Krisenangst und zunehmende Volatilität an den Aktienmärkten
Gold wird die Eigenschaft zugeschrieben, sich in unsicheren und turbulenten Zeiten als sicheres Investment mit Schutzfunktion zu beweisen und gilt Anlegern somit als sicherer Hafen. Starke Kursschwankungen an der Börse schürt die Nervosität vieler Anleger und bewegt sie dazu, vermehrt in Gold zu investieren bzw. auf Gold als Beimischung in ihrem Portfolio zu setzen. Ein Großteil der Börsenexperten geht davon aus, dass 2016 stärkere Kursschwankungen mit sich bringen wird als dies im vergangenen Jahr der Fall war.
Zusammenbruch der Eurozone
Im Spätsommer 2016 entscheiden die Briten über ihre Mitgliedschaft in der EU. Ein Austritt Großbritanniens könnte einen Prozess auslösen, der dazu führen könnte am Ende die Union als Ganzes infrage zu stellen. Dies würde gleichsam das Ende für das gemeinsame Europa bedeuten, wenn andere Länder dem britischen Beispiel folgen würden. Ein Zusammenbruch der Eurozone würde den Goldpreis anheizen, da davon ausgegangen werden kann, dass sich nicht wenige Europäer mit vermeintlich schwächerer Währung in Gold flüchten würden. Bei den meisten Experten gilt ein solches Szenario allerdings als unwahrscheinlich.

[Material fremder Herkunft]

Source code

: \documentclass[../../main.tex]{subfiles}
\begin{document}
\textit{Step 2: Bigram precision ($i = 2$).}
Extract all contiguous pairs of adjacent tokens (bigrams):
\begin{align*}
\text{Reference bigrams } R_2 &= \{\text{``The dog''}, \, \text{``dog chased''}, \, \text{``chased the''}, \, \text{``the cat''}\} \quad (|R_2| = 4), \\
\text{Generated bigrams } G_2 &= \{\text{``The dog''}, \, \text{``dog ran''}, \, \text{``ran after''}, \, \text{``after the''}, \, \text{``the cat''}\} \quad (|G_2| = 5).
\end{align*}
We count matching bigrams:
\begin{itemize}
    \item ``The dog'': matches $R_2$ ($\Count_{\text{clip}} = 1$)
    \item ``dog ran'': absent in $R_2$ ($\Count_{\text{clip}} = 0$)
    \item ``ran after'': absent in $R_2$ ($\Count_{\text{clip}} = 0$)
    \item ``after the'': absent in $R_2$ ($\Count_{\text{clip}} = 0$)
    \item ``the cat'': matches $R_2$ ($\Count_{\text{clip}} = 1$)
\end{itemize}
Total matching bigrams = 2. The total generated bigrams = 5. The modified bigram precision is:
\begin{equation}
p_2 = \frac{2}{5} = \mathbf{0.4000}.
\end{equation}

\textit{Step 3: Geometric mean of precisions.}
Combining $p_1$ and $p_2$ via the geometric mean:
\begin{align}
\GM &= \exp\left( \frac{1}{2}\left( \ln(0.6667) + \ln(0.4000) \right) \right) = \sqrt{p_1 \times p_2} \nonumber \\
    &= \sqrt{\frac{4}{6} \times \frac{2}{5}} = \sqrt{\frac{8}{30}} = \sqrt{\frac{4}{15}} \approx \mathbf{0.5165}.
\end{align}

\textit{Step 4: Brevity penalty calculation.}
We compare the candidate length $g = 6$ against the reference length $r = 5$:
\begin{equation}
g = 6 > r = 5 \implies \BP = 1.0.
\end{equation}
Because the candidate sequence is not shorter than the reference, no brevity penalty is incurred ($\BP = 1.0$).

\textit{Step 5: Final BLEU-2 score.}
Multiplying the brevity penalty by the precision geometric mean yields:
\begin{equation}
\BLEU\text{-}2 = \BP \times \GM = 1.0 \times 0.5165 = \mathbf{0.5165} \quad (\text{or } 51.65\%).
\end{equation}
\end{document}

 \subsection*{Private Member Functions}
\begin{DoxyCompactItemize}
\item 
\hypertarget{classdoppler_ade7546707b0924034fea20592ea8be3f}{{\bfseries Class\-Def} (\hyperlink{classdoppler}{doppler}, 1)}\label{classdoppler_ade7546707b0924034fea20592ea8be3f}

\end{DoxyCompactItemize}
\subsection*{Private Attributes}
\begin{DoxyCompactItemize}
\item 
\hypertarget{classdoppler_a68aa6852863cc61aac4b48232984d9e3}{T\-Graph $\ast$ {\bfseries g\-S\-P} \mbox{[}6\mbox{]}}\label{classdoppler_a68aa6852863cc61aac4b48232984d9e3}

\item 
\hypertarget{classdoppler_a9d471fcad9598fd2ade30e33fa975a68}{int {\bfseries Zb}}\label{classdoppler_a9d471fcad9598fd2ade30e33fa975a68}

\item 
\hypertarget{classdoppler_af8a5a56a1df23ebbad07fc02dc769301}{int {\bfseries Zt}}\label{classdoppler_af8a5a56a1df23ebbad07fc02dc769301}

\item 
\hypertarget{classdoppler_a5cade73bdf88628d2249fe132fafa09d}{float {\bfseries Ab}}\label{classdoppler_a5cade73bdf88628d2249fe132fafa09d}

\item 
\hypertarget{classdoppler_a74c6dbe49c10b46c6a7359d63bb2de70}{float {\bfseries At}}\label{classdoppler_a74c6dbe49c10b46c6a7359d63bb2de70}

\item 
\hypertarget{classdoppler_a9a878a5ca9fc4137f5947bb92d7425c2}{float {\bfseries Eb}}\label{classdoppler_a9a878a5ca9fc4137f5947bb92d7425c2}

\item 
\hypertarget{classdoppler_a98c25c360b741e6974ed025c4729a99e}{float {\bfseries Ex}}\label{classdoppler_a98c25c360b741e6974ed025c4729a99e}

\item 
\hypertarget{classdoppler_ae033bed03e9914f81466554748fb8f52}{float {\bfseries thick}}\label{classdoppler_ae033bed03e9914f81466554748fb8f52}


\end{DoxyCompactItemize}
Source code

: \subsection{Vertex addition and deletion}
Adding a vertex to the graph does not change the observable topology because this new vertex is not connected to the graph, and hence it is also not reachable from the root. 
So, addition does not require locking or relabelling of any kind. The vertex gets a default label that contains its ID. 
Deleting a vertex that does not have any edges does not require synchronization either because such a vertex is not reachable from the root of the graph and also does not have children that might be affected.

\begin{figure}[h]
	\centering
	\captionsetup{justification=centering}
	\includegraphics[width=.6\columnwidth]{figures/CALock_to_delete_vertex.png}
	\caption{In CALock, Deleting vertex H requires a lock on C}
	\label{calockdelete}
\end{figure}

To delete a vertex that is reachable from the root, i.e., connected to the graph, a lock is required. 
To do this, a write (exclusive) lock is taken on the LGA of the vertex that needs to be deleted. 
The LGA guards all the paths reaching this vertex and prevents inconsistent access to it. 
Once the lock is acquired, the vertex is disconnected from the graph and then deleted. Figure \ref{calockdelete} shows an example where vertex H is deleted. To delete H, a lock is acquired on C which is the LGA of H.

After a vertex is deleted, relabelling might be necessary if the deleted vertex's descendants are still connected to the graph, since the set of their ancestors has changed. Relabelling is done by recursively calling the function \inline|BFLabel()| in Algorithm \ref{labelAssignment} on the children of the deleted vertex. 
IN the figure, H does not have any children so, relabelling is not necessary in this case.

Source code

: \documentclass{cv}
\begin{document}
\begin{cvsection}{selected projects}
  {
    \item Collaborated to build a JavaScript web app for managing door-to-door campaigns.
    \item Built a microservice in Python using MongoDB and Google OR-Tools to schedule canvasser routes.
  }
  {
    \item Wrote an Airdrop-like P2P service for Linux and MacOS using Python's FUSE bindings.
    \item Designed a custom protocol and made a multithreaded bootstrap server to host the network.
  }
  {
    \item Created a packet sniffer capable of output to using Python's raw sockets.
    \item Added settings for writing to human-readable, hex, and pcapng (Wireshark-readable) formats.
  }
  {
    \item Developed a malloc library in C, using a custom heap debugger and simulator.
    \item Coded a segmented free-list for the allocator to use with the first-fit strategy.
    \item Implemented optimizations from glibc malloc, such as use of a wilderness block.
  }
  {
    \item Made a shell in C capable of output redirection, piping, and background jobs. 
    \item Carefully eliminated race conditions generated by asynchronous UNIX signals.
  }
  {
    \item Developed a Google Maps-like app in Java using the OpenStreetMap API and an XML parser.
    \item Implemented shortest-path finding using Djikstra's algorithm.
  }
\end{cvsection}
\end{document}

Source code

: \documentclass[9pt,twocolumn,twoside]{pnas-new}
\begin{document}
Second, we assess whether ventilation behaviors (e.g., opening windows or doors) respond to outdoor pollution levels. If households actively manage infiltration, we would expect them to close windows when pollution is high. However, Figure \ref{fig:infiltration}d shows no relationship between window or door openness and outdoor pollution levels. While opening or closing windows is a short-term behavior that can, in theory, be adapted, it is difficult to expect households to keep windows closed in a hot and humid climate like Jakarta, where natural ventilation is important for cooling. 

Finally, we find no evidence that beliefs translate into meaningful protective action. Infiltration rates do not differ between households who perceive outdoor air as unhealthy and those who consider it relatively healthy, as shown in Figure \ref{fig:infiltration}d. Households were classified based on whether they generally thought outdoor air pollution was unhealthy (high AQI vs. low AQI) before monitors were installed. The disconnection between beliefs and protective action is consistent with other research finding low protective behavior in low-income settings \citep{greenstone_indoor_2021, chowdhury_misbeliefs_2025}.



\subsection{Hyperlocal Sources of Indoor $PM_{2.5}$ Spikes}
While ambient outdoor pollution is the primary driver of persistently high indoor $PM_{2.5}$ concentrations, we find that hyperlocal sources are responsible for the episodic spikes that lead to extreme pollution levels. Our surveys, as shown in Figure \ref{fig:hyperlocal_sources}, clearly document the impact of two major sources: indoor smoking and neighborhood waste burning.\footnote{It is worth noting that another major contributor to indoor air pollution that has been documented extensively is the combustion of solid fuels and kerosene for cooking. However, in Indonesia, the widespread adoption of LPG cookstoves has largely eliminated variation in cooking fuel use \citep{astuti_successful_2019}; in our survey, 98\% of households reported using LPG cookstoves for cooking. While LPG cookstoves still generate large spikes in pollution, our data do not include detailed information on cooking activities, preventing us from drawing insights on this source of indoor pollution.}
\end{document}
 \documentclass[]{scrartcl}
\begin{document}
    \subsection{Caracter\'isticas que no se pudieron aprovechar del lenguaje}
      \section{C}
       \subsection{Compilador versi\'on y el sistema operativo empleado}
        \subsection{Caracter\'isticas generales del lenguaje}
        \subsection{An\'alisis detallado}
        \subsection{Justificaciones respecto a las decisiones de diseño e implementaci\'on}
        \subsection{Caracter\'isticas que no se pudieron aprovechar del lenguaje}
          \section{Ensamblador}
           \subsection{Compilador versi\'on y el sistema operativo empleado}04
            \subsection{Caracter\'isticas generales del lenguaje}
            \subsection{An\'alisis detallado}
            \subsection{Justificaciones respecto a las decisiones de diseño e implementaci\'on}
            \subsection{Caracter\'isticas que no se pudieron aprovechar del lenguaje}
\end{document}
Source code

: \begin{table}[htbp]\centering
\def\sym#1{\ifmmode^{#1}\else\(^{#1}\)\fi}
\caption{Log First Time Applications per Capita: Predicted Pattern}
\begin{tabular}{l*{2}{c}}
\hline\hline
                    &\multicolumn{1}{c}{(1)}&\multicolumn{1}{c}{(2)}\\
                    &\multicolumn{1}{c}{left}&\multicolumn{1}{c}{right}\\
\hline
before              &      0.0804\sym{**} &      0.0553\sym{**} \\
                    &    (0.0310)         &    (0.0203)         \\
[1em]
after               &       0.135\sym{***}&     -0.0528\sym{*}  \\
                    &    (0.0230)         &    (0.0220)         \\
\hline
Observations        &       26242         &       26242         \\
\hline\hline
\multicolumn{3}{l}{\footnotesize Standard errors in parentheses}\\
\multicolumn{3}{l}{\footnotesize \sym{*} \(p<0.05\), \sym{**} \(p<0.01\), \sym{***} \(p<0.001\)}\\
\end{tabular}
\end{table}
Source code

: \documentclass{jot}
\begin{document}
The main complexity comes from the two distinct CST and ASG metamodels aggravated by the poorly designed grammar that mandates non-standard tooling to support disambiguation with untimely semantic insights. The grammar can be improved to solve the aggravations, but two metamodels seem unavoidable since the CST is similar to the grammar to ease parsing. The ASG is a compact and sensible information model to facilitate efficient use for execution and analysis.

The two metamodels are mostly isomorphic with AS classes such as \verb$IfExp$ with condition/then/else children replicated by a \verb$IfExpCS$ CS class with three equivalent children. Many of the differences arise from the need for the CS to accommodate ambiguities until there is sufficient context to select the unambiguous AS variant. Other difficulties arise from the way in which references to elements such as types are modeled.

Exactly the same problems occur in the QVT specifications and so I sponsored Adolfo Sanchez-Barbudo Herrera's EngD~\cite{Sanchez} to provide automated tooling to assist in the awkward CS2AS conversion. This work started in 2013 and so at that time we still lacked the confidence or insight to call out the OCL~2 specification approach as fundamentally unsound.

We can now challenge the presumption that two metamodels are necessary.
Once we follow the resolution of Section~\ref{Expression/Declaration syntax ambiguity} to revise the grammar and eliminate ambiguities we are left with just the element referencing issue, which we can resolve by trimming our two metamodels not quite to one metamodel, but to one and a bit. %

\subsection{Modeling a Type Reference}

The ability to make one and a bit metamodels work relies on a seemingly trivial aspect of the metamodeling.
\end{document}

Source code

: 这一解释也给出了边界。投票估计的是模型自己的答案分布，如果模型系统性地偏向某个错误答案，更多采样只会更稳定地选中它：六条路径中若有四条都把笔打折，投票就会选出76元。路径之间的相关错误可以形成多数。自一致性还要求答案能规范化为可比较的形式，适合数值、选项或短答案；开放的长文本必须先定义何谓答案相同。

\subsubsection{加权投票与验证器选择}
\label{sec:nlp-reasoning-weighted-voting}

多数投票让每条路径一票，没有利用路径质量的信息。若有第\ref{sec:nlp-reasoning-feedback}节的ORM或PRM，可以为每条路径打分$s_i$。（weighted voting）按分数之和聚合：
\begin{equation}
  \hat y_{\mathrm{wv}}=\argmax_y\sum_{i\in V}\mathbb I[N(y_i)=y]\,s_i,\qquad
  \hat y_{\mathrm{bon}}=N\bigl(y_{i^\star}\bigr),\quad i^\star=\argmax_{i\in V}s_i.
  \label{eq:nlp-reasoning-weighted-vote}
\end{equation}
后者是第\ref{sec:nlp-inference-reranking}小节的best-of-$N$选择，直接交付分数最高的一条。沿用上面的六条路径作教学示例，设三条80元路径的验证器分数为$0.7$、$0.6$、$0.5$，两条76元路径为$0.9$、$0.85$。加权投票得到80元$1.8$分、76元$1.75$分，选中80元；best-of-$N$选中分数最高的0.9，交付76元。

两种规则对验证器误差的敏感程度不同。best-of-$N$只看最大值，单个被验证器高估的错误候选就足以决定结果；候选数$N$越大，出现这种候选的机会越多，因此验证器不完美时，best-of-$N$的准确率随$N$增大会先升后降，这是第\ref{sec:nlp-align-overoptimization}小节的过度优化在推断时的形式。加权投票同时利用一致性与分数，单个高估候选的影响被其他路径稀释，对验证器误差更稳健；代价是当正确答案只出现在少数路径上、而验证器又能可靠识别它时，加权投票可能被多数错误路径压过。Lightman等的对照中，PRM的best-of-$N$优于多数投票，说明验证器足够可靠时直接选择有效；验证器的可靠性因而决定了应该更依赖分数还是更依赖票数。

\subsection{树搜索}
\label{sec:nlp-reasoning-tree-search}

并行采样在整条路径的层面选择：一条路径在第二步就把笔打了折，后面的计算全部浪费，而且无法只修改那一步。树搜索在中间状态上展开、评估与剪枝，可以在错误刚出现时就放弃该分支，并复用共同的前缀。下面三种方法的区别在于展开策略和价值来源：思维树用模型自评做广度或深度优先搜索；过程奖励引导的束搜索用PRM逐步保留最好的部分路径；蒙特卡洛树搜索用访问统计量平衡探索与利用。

Argumente für einen weiteren Rückgang des Goldpreises
Steigende Zinsen
Die sanfte Zinswende der amerikanischen Notenbank könnte den Goldpreis weiter belasten. Die Aussicht auf steigende Zinsen machen verzinste Anlageformen wieder interessanter mit entsprechenden Konsequenzen für den Goldpreis. Da das gelbe Edelmetall weder Zinsen noch Dividende abwirft, verliert es an Attraktivität.
Steigender US-Dollar
Gold wird wie die meisten Rohstoffe auf dem internationalen Markt in US-Dollar gehandelt. Weitere Zinserhöhungen der US-Notenbank stärken den Dollar und schwächen im Gegenzug andere Währungen. Dadurch verteuert sich Gold für Anleger aus Europa oder Asien, was wiederum zu einer sinkenden Nachfrage unter Kleinanlegern, vor allem nach physischem Gold, führt. Dies hat ebenfalls negative Auswirkungen auf den Goldpreis.
Fonds-Abflüsse
Nach der Finanzkrise investierten Hedgefonds-Manager und Profi-Investoren massiv über ETFs in Gold. Seit über drei Jahren jedoch ziehen diese Investoren ihr Geld wieder aus den Goldfonds ab und schichten um in Aktien. Abflüsse aus den Gold-ETFs gehen in der Regel mit einem fallenden Goldpreis einher, da die Goldfonds ihrerseits Gold verkaufen müssen. Obwohl sich die Entwicklung seit den größten Abflüssen 2013 verlangsamt hat, bleibt Gold unter Druck. Die anhaltenden Abflüsse sprechen gegen Gold.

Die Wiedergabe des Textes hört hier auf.